Sunday, August 21, 2016

Flat Earth Follies: Moonlight is cold light

I can't even believe we have to have this conversation but apparently we do.

I have a Tsing 300 infrared thermometer that I use for both cooking and A/C analysis around the house. It's an inexpensive model but gets the job done. It reads a 1" spot at 1' - I took readings at this distance.
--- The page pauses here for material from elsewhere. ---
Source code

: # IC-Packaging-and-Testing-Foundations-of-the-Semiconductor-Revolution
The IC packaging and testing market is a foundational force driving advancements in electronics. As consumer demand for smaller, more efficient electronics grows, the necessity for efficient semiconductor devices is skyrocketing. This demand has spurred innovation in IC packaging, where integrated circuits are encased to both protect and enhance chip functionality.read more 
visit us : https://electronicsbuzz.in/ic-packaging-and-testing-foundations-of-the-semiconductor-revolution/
So I went outside on a heavily cloudy night (so there was absolutely no moonlight to magically cool things down) and started testing the temperature of various objects in various locations.

First object is a painted railing inside a stairwell. Still night air, all measurements taken on parts of the rail shaded from the two 60 watt bulbs that are pretty far away.

Bottom: 69 degrees
Middle: 70.7 degrees
Top: 75.1 degrees

So height seemed to matter a lot (for this spot, we can't assume this always holds), 6 degree increase over approximately 19.25 feet. So that's one possible source of error.

Down at ground level, far away from any building or lights I then took several measurements of the ground.

Open to the sky: 69.4
Just in shade of tree: 69.9
Ground closer to tree: 70.4

So NO moon light and it's warmer under the tree at night.  But if I ONLY took these same measurements in moonlight I might incorrectly attribute this to the moonlight. That would be a FALSE conclusion.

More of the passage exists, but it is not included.